Durante años, el gobierno virreinal favoreció la confrontación abierta con estos alzados al apoyar el establecimiento de presidios, pagando soldados y permitiendo que muchos capitanes desarrollaran un lucrativo negocio por medio del apresamiento y la esclavización ilegítima de los chichimecas. El fracaso continuo y el gasto excesivo ocasionado por estas políticas, así como la cada vez mayor urgencia por explotar las vetas mineras, que continuamente aparecían a lo largo de estos territorios, urgía a las autoridades a encontrar una vía definitiva para la pacificación (Ruiz, “Capitán” 31).

En este conflictivo contexto, hubo al menos dos acontecimientos que influyeron claramente en las resoluciones tomadas por el gobierno virreinal.

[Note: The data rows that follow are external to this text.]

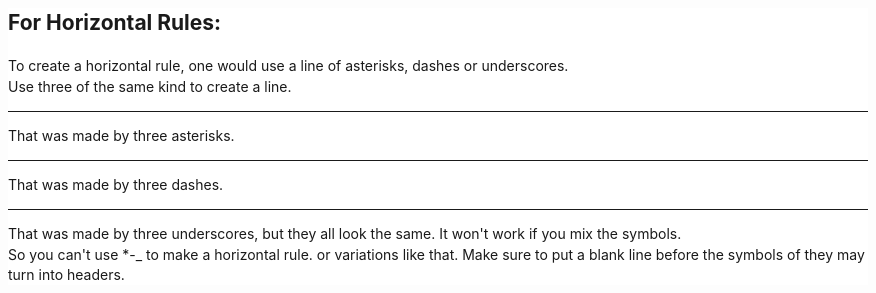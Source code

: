 
## For Horizontal Rules:  
To create a horizontal rule, one would use a line of asterisks, dashes or underscores.  
Use three of the same kind to create a line.  
 ***  
That was made by three asterisks.  

 ---
That was made by three dashes.  

 ___  

That was made by three underscores, but they all look the same. It won't work if you mix the symbols.  
So you can't use *-_ to make a horizontal rule. or variations like that. 
Make sure to put a blank line before the symbols of they may turn into headers.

En primer lugar, destacan las propuestas surgidas del Tercer Concilio Provincial Mexicano, de 1585. En esta reunión de prelados, teólogos y provinciales religiosos se declaró ilícita la guerra a sangre y fuego, que validaba la esclavización de los chichimecas3, además, las autoridades eclesiásticas sugirieron la fundación de nuevas poblaciones, con la participación de indios mexicanos y tlaxcaltecas, que orillaran a estos grupos a asentarse de manera definitiva y llevar adelante su conversión al cristianismo (Carrillo, “El poblamiento” 595). Por otro lado, resultó muy llamativa una experiencia exitosa de mediación, realizada por un grupo de capitanes de frontera, que se ganaron la confianza de varios líderes chichimecas. Entre estos mandos militares destacaba la figura del mestizo Miguel Caldera.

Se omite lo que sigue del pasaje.